▸ **Task brief**:
Go through the records below from the first line and print each one exactly, stopping after the line that contains "have a parent". Do not print pictures or anything past that line.

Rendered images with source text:
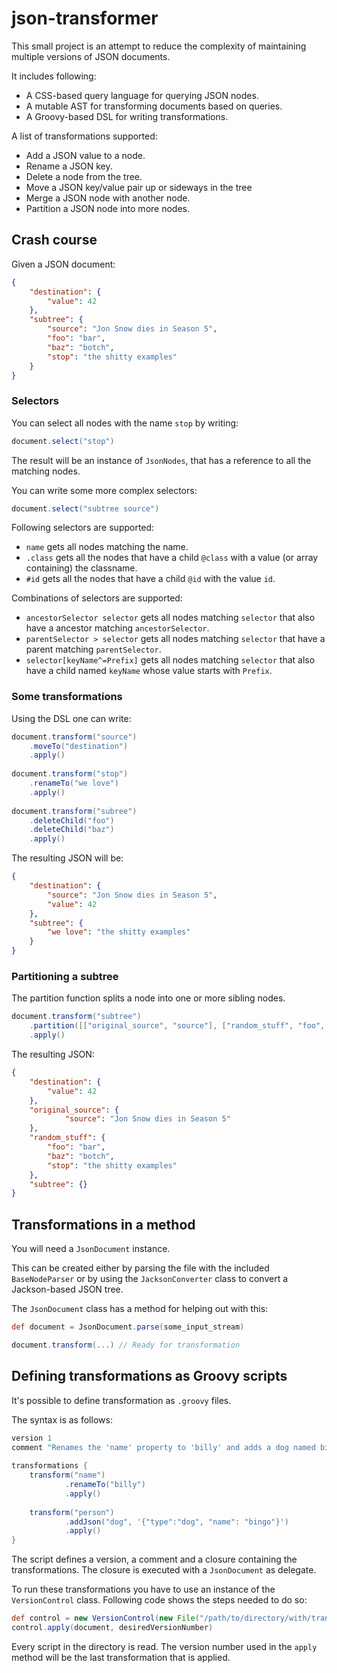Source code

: # json-transformer
This small project is an attempt to reduce the complexity of maintaining multiple versions of JSON documents.

It includes following:

* A CSS-based query language for querying JSON nodes.
* A mutable AST for transforming documents based on queries.
* A Groovy-based DSL for writing transformations.

A list of transformations supported:

* Add a JSON value to a node.
* Rename a JSON key.
* Delete a node from the tree.
* Move a JSON key/value pair up or sideways in the tree
* Merge a JSON node with another node.
* Partition a JSON node into more nodes.
 

## Crash course

Given a JSON document:

```json
{
    "destination": {
        "value": 42
    },
    "subtree": {       
        "source": "Jon Snow dies in Season 5",
        "foo": "bar",
        "baz": "botch",
        "stop": "the shitty examples"
    }
}
```

### Selectors
You can select all nodes with the name `stop` by writing:

```groovy
document.select("stop")
```

The result will be an instance of `JsonNodes`, that has a reference to all the matching nodes.

You can write some more complex selectors:

```groovy
document.select("subtree source")
```

Following selectors are supported:

* `name` gets all nodes matching the name.
* `.class` gets all the nodes that have a child `@class` with a value (or array containing) the classname.
* `#id` gets all the nodes that have a child `@id` with the value `id`.

Combinations of selectors are supported:

* `ancestorSelector selector` gets all nodes matching `selector` that also have a ancestor matching `ancestorSelector`.
* `parentSelector > selector` gets all nodes matching `selector` that have a parent matching `parentSelector`.
* `selector[keyName^=Prefix]` gets all nodes matching  `selector` that also have a child named `keyName` whose value starts with `Prefix`. 
 
 
### Some transformations 


Using the DSL one can write:

```groovy
document.transform("source")
    .moveTo("destination")
    .apply()
    
document.transform("stop")
    .renameTo("we love")
    .apply()
    
document.transform("subree")
    .deleteChild("foo")
    .deleteChild("baz")
    .apply()      
```

The resulting JSON will be:

```json
{
    "destination": {
        "source": "Jon Snow dies in Season 5",
        "value": 42
    },
    "subtree": {
        "we love": "the shitty examples"
    }
}
```


### Partitioning a subtree
The partition function splits a node into one or more sibling nodes.

```groovy
document.transform("subtree")
    .partition([["original_source", "source"], ["random_stuff", "foo", "baz", "stop"]])
    .apply()
```

The resulting JSON:
```json
{
    "destination": {
        "value": 42
    },
    "original_source": {
            "source": "Jon Snow dies in Season 5"
    },
    "random_stuff": {
        "foo": "bar",
        "baz": "botch",
        "stop": "the shitty examples"
    },
    "subtree": {}
}
```

## Transformations in a method

You will need a `JsonDocument` instance.
  
This can be created either by parsing the file with the included `BaseNodeParser` or by using the `JacksonConverter` 
class to convert a Jackson-based JSON tree.  

The `JsonDocument` class has a method for helping out with this:

```groovy
def document = JsonDocument.parse(some_input_stream)

document.transform(...) // Ready for transformation
```

## Defining transformations as Groovy scripts

It's possible to define transformation as `.groovy` files.

The syntax is as follows:

```groovy
version 1
comment "Renames the 'name' property to 'billy' and adds a dog named bingo."
 
transformations {
    transform("name")
            .renameTo("billy")
            .apply()
 
    transform("person")
            .addJson("dog", '{"type":"dog", "name": "bingo"}')
            .apply()
}
```

The script defines a version, a comment and a closure containing the transformations.
The closure is executed with a `JsonDocument` as delegate.  

To run these transformations you have to use an instance of the `VersionControl` class.
Following code shows the steps needed to do so:
                         
```groovy
def control = new VersionControl(new File("/path/to/directory/with/transformation scripts"))
control.apply(document, desiredVersionNumber)
```

Every script in the directory is read.
The version number used in the `apply` method will be the last transformation that is applied.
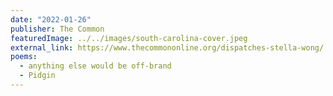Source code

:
 ```yaml
---
date: "2022-01-26"
publisher: The Common
featuredImage: ../../images/south-carolina-cover.jpeg
external_link: https://www.thecommononline.org/dispatches-stella-wong/
poems: 
  - anything else would be off-brand
  - Pidgin
---
```

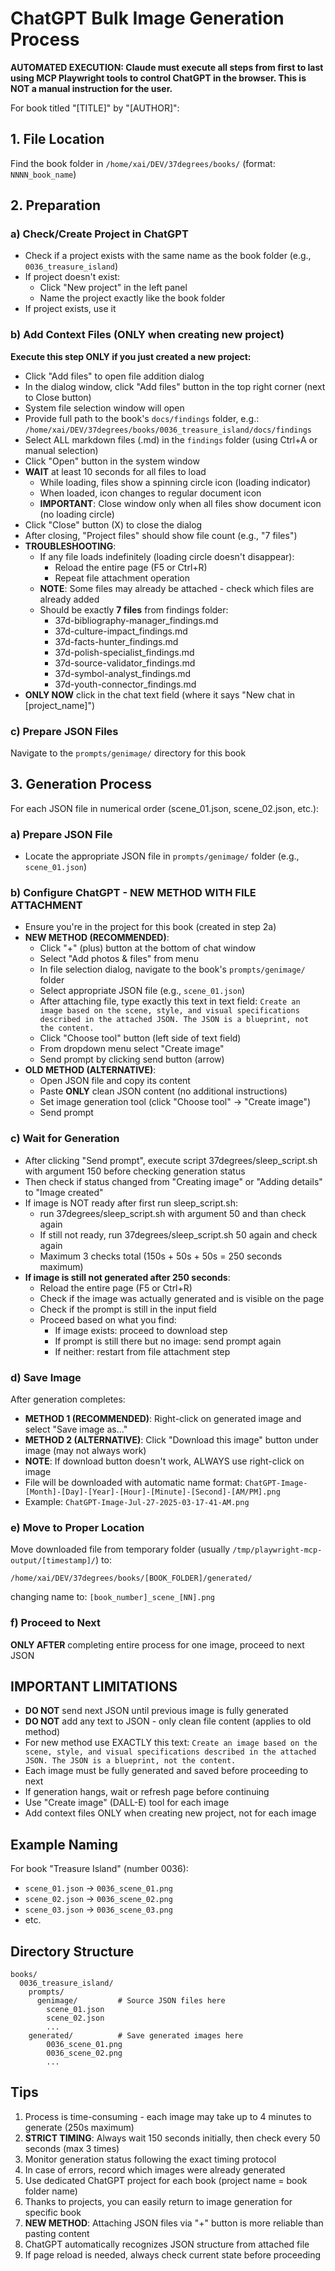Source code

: # ChatGPT Bulk Image Generation Process

**AUTOMATED EXECUTION: Claude must execute all steps from first to last using MCP Playwright tools to control ChatGPT in the browser. This is NOT a manual instruction for the user.**

For book titled "[TITLE]" by "[AUTHOR]":

## 1. File Location

Find the book folder in `/home/xai/DEV/37degrees/books/` (format: `NNNN_book_name`)

## 2. Preparation

### a) Check/Create Project in ChatGPT
- Check if a project exists with the same name as the book folder (e.g., `0036_treasure_island`)
- If project doesn't exist:
  - Click "New project" in the left panel
  - Name the project exactly like the book folder
- If project exists, use it

### b) Add Context Files (ONLY when creating new project)
**Execute this step ONLY if you just created a new project:**
- Click "Add files" to open file addition dialog
- In the dialog window, click "Add files" button in the top right corner (next to Close button)
- System file selection window will open
- Provide full path to the book's `docs/findings` folder, e.g.:
  `/home/xai/DEV/37degrees/books/0036_treasure_island/docs/findings`
- Select ALL markdown files (.md) in the `findings` folder (using Ctrl+A or manual selection)
- Click "Open" button in the system window
- **WAIT** at least 10 seconds for all files to load
  - While loading, files show a spinning circle icon (loading indicator)
  - When loaded, icon changes to regular document icon
  - **IMPORTANT**: Close window only when all files show document icon (no loading circle)
- Click "Close" button (X) to close the dialog
- After closing, "Project files" should show file count (e.g., "7 files")
- **TROUBLESHOOTING**:
  - If any file loads indefinitely (loading circle doesn't disappear):
    - Reload the entire page (F5 or Ctrl+R)
    - Repeat file attachment operation
  - **NOTE**: Some files may already be attached - check which files are already added
  - Should be exactly **7 files** from findings folder:
    - 37d-bibliography-manager_findings.md
    - 37d-culture-impact_findings.md
    - 37d-facts-hunter_findings.md
    - 37d-polish-specialist_findings.md
    - 37d-source-validator_findings.md
    - 37d-symbol-analyst_findings.md
    - 37d-youth-connector_findings.md
- **ONLY NOW** click in the chat text field (where it says "New chat in [project_name]")

### c) Prepare JSON Files
Navigate to the `prompts/genimage/` directory for this book

## 3. Generation Process

For each JSON file in numerical order (scene_01.json, scene_02.json, etc.):

### a) Prepare JSON File
- Locate the appropriate JSON file in `prompts/genimage/` folder (e.g., `scene_01.json`)

### b) Configure ChatGPT - NEW METHOD WITH FILE ATTACHMENT
- Ensure you're in the project for this book (created in step 2a)
- **NEW METHOD (RECOMMENDED)**:
  - Click "+" (plus) button at the bottom of chat window
  - Select "Add photos & files" from menu
  - In file selection dialog, navigate to the book's `prompts/genimage/` folder
  - Select appropriate JSON file (e.g., `scene_01.json`)
  - After attaching file, type exactly this text in text field: `Create an image based on the scene, style, and visual specifications described in the attached JSON. The JSON is a blueprint, not the content.`
  - Click "Choose tool" button (left side of text field)
  - From dropdown menu select "Create image"
  - Send prompt by clicking send button (arrow)
- **OLD METHOD (ALTERNATIVE)**:
  - Open JSON file and copy its content
  - Paste **ONLY** clean JSON content (no additional instructions)
  - Set image generation tool (click "Choose tool" → "Create image")
  - Send prompt

### c) Wait for Generation
- After clicking "Send prompt", execute script 37degrees/sleep_script.sh with argument 150 before checking generation status
- Then check if status changed from "Creating image" or "Adding details" to "Image created"
- If image is NOT ready after first run sleep_script.sh:
  - run 37degrees/sleep_script.sh with argument 50 and than check again
  - If still not ready, run 37degrees/sleep_script.sh 50 again and check again
  - Maximum 3 checks total (150s + 50s + 50s = 250 seconds maximum)
- **If image is still not generated after 250 seconds**:
  - Reload the entire page (F5 or Ctrl+R)
  - Check if the image was actually generated and is visible on the page
  - Check if the prompt is still in the input field
  - Proceed based on what you find:
    - If image exists: proceed to download step
    - If prompt is still there but no image: send prompt again
    - If neither: restart from file attachment step

### d) Save Image
After generation completes:
- **METHOD 1 (RECOMMENDED)**: Right-click on generated image and select "Save image as..."
- **METHOD 2 (ALTERNATIVE)**: Click "Download this image" button under image (may not always work)
- **NOTE**: If download button doesn't work, ALWAYS use right-click on image
- File will be downloaded with automatic name format: `ChatGPT-Image-[Month]-[Day]-[Year]-[Hour]-[Minute]-[Second]-[AM/PM].png`
- Example: `ChatGPT-Image-Jul-27-2025-03-17-41-AM.png`

### e) Move to Proper Location
Move downloaded file from temporary folder (usually `/tmp/playwright-mcp-output/[timestamp]/`) to:
```
/home/xai/DEV/37degrees/books/[BOOK_FOLDER]/generated/
```
changing name to: `[book_number]_scene_[NN].png`

### f) Proceed to Next
**ONLY AFTER** completing entire process for one image, proceed to next JSON

## IMPORTANT LIMITATIONS

- **DO NOT** send next JSON until previous image is fully generated
- **DO NOT** add any text to JSON - only clean file content (applies to old method)
- For new method use EXACTLY this text: `Create an image based on the scene, style, and visual specifications described in the attached JSON. The JSON is a blueprint, not the content.`
- Each image must be fully generated and saved before proceeding to next
- If generation hangs, wait or refresh page before continuing
- Use "Create image" (DALL-E) tool for each image
- Add context files ONLY when creating new project, not for each image

## Example Naming

For book "Treasure Island" (number 0036):
- `scene_01.json` → `0036_scene_01.png`
- `scene_02.json` → `0036_scene_02.png`
- `scene_03.json` → `0036_scene_03.png`
- etc.

## Directory Structure

```
books/
  0036_treasure_island/
    prompts/
      genimage/         # Source JSON files here
        scene_01.json
        scene_02.json
        ...
    generated/          # Save generated images here
        0036_scene_01.png
        0036_scene_02.png
        ...
```

## Tips

1. Process is time-consuming - each image may take up to 4 minutes to generate (250s maximum)
2. **STRICT TIMING**: Always wait 150 seconds initially, then check every 50 seconds (max 3 times)
3. Monitor generation status following the exact timing protocol
4. In case of errors, record which images were already generated
5. Use dedicated ChatGPT project for each book (project name = book folder name)
6. Thanks to projects, you can easily return to image generation for specific book
7. **NEW METHOD**: Attaching JSON files via "+" button is more reliable than pasting content
8. ChatGPT automatically recognizes JSON structure from attached file
9. If page reload is needed, always check current state before proceeding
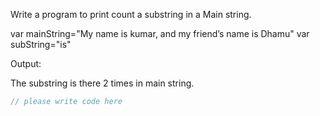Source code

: 

Write a program to print count a substring in a Main string.


var mainString="My name is kumar, and my friend’s name is Dhamu"
var subString="is"


Output:

The substring is there 2 times in main string.

```javascript
// please write code here
```


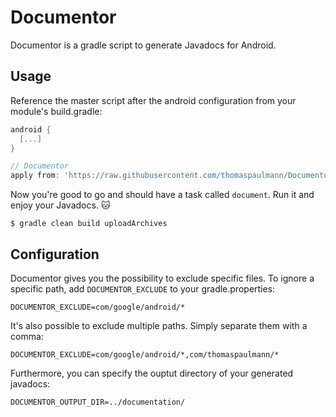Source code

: # Documentor
Documentor is a gradle script to generate Javadocs for Android.

## Usage
Reference the master script after the android configuration from your module's build.gradle:

```groovy
android {
  [...]
}

// Documentor
apply from: 'https://raw.githubusercontent.com/thomaspaulmann/Documentor/release-1.1/documentor.gradle'
 ```

Now you're good to go and should have a task called `document`. Run it and enjoy your Javadocs. :cat: 

```
$ gradle clean build uploadArchives
```

## Configuration
Documentor gives you the possibility to exclude specific files. To ignore a specific path, add `DOCUMENTOR_EXCLUDE` to your gradle.properties:

```
DOCUMENTOR_EXCLUDE=com/google/android/*
 ```
 
It's also possible to exclude multiple paths. Simply separate them with a comma:
 
```
DOCUMENTOR_EXCLUDE=com/google/android/*,com/thomaspaulmann/*
 ```
Furthermore, you can specify the ouptut directory of your generated javadocs:

```
DOCUMENTOR_OUTPUT_DIR=../documentation/
```
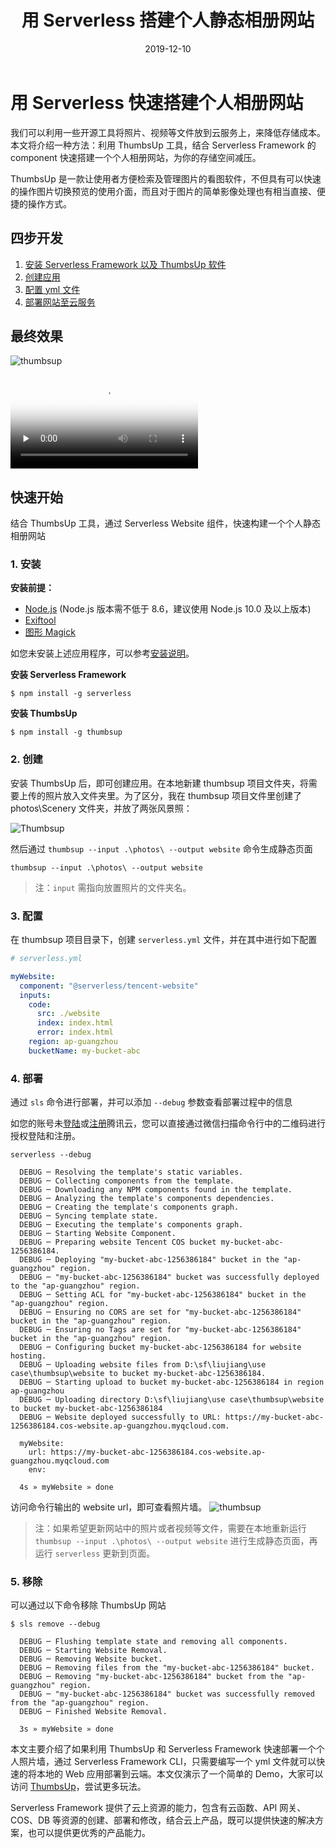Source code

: ﻿---
title: 用 Serverless 搭建个人静态相册网站
description: "通过 Serverless 组件,基于 ThumbsUp 快速搭建个人静态相册网站"
date: 2019-12-10
thumbnail: 'https://img.serverlesscloud.cn/20191212/1576141517135-123.png'
categories:
  - best-practice
authors:
  - alanoluo
authorslink: 
  - https://github.com/jiangliu5267
---

# 用 Serverless 快速搭建个人相册网站

我们可以利用一些开源工具将照片、视频等文件放到云服务上，来降低存储成本。本文将介绍一种方法：利用 ThumbsUp 工具，结合 Serverless Framework 的component 快速搭建一个个人相册网站，为你的存储空间减压。

ThumbsUp 是一款让使用者方便检索及管理图片的看图软件，不但具有可以快速的操作图片切换预览的使用介面，而且对于图片的简单影像处理也有相当直接、便捷的操作方式。

## 四步开发

1. [安装 Serverless Framework 以及 ThumbsUp 软件](#1-安装)
2. [创建应用](#2-创建)
3. [配置 yml 文件](#3-配置)
4. [部署网站至云服务](#4-部署)

## 最终效果

![thumbsup](https://img.serverlesscloud.cn/20191212/1576140001871-1234.png)

<video id="video" controls="" preload="none" poster="https://thumbsup-1253970226.cos.ap-chengdu.myqcloud.com/1234.png">
<source id="mp4" src="https://thumbsup-1253970226.cos.ap-chengdu.myqcloud.com/%E5%90%88%E5%B9%B6%E5%90%8E%E6%96%87%E4%BB%B6.mp4" type="video/mp4">
</video>

## 快速开始

结合 ThumbsUp 工具，通过 Serverless Website 组件，快速构建一个个人静态相册网站 <p/>

### 1. 安装

**安装前提：**

- [Node.js](https://nodejs.org/en/) (Node.js 版本需不低于 8.6，建议使用 Node.js 10.0 及以上版本)
- [Exiftool](https://exiftool.org/)
- [图形 Magick](http://www.graphicsmagick.org/)

如您未安装上述应用程序，可以参考[安装说明](https://thumbsup.github.io/docs/2-installation/npm/)。

**安装 Serverless Framework**

```
$ npm install -g serverless
```

**安装 ThumbsUp**

```
$ npm install -g thumbsup
```

### 2. 创建

安装 ThumbsUp 后，即可创建应用。在本地新建 thumbsup 项目文件夹，将需要上传的照片放入文件夹里。为了区分，我在 thumbsup 项目文件里创建了photos\Scenery 文件夹，并放了两张风景照：

![Thumbsup](https://img.serverlesscloud.cn/20191212/1576140091940-thumbsup.png)

然后通过 `thumbsup --input .\photos\ --output website` 命令生成静态页面

```
thumbsup --input .\photos\ --output website
```

> 注：`input`  需指向放置照片的文件夹名。

### 3. 配置

在 thumbsup 项目目录下，创建 `serverless.yml` 文件，并在其中进行如下配置

```yaml
# serverless.yml

myWebsite:
  component: "@serverless/tencent-website"
  inputs:
    code:
      src: ./website
      index: index.html
      error: index.html
    region: ap-guangzhou
    bucketName: my-bucket-abc
```

### 4. 部署

通过 `sls` 命令进行部署，并可以添加 `--debug` 参数查看部署过程中的信息

如您的账号未[登陆](https://cloud.tencent.com/login)或[注册](https://cloud.tencent.com/register)腾讯云，您可以直接通过微信扫描命令行中的二维码进行授权登陆和注册。

```
serverless --debug

  DEBUG ─ Resolving the template's static variables.
  DEBUG ─ Collecting components from the template.
  DEBUG ─ Downloading any NPM components found in the template.
  DEBUG ─ Analyzing the template's components dependencies.
  DEBUG ─ Creating the template's components graph.
  DEBUG ─ Syncing template state.
  DEBUG ─ Executing the template's components graph.
  DEBUG ─ Starting Website Component.
  DEBUG ─ Preparing website Tencent COS bucket my-bucket-abc-1256386184.
  DEBUG ─ Deploying "my-bucket-abc-1256386184" bucket in the "ap-guangzhou" region.
  DEBUG ─ "my-bucket-abc-1256386184" bucket was successfully deployed to the "ap-guangzhou" region.
  DEBUG ─ Setting ACL for "my-bucket-abc-1256386184" bucket in the "ap-guangzhou" region.
  DEBUG ─ Ensuring no CORS are set for "my-bucket-abc-1256386184" bucket in the "ap-guangzhou" region.
  DEBUG ─ Ensuring no Tags are set for "my-bucket-abc-1256386184" bucket in the "ap-guangzhou" region.
  DEBUG ─ Configuring bucket my-bucket-abc-1256386184 for website hosting.
  DEBUG ─ Uploading website files from D:\sf\liujiang\use case\thumbsup\website to bucket my-bucket-abc-1256386184.
  DEBUG ─ Starting upload to bucket my-bucket-abc-1256386184 in region ap-guangzhou
  DEBUG ─ Uploading directory D:\sf\liujiang\use case\thumbsup\website to bucket my-bucket-abc-1256386184
  DEBUG ─ Website deployed successfully to URL: https://my-bucket-abc-1256386184.cos-website.ap-guangzhou.myqcloud.com.

  myWebsite:
    url: https://my-bucket-abc-1256386184.cos-website.ap-guangzhou.myqcloud.com
    env:

  4s » myWebsite » done
```

访问命令行输出的 website url，即可查看照片墙。
![thumbsup](https://img.serverlesscloud.cn/20191212/1576140001871-1234.png)

> 注：如果希望更新网站中的照片或者视频等文件，需要在本地重新运行 `thumbsup --input .\photos\ --output website` 进行生成静态页面，再运行 `serverless` 更新到页面。

### 5. 移除

可以通过以下命令移除 ThumbsUp 网站
```
$ sls remove --debug

  DEBUG ─ Flushing template state and removing all components.
  DEBUG ─ Starting Website Removal.
  DEBUG ─ Removing Website bucket.
  DEBUG ─ Removing files from the "my-bucket-abc-1256386184" bucket.
  DEBUG ─ Removing "my-bucket-abc-1256386184" bucket from the "ap-guangzhou" region.
  DEBUG ─ "my-bucket-abc-1256386184" bucket was successfully removed from the "ap-guangzhou" region.
  DEBUG ─ Finished Website Removal.

  3s » myWebsite » done

```

本文主要介绍了如果利用 ThumbsUp 和 Serverless Framework 快速部署一个个人照片墙，通过 Serverless Framework CLI，只需要编写一个 yml 文件就可以快速的将本地的 Web 应用部署到云端。本文仅演示了一个简单的 Demo，大家可以访问 [ThumbsUp](https://thumbsup.github.io/docs/1-introduction/concepts/)，尝试更多玩法。

Serverless Framework 提供了云上资源的能力，包含有云函数、API 网关、COS、DB 等资源的创建、部署和修改，结合云上产品，既可以提供快速的解决方案，也可以提供更优秀的产品能力。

▸ **Answer to this exercise**:
Source code

: # json-transformer
This small project is an attempt to reduce the complexity of maintaining multiple versions of JSON documents.

It includes following:

* A CSS-based query language for querying JSON nodes.
* A mutable AST for transforming documents based on queries.
* A Groovy-based DSL for writing transformations.

A list of transformations supported:

* Add a JSON value to a node.
* Rename a JSON key.
* Delete a node from the tree.
* Move a JSON key/value pair up or sideways in the tree
* Merge a JSON node with another node.
* Partition a JSON node into more nodes.
 

## Crash course

Given a JSON document:

```json
{
    "destination": {
        "value": 42
    },
    "subtree": {       
        "source": "Jon Snow dies in Season 5",
        "foo": "bar",
        "baz": "botch",
        "stop": "the shitty examples"
    }
}
```

### Selectors
You can select all nodes with the name `stop` by writing:

```groovy
document.select("stop")
```

The result will be an instance of `JsonNodes`, that has a reference to all the matching nodes.

You can write some more complex selectors:

```groovy
document.select("subtree source")
```

Following selectors are supported:

* `name` gets all nodes matching the name.
* `.class` gets all the nodes that have a child `@class` with a value (or array containing) the classname.
* `#id` gets all the nodes that have a child `@id` with the value `id`.

Combinations of selectors are supported:

* `ancestorSelector selector` gets all nodes matching `selector` that also have a ancestor matching `ancestorSelector`.
* `parentSelector > selector` gets all nodes matching `selector` that have a parent matching `parentSelector`.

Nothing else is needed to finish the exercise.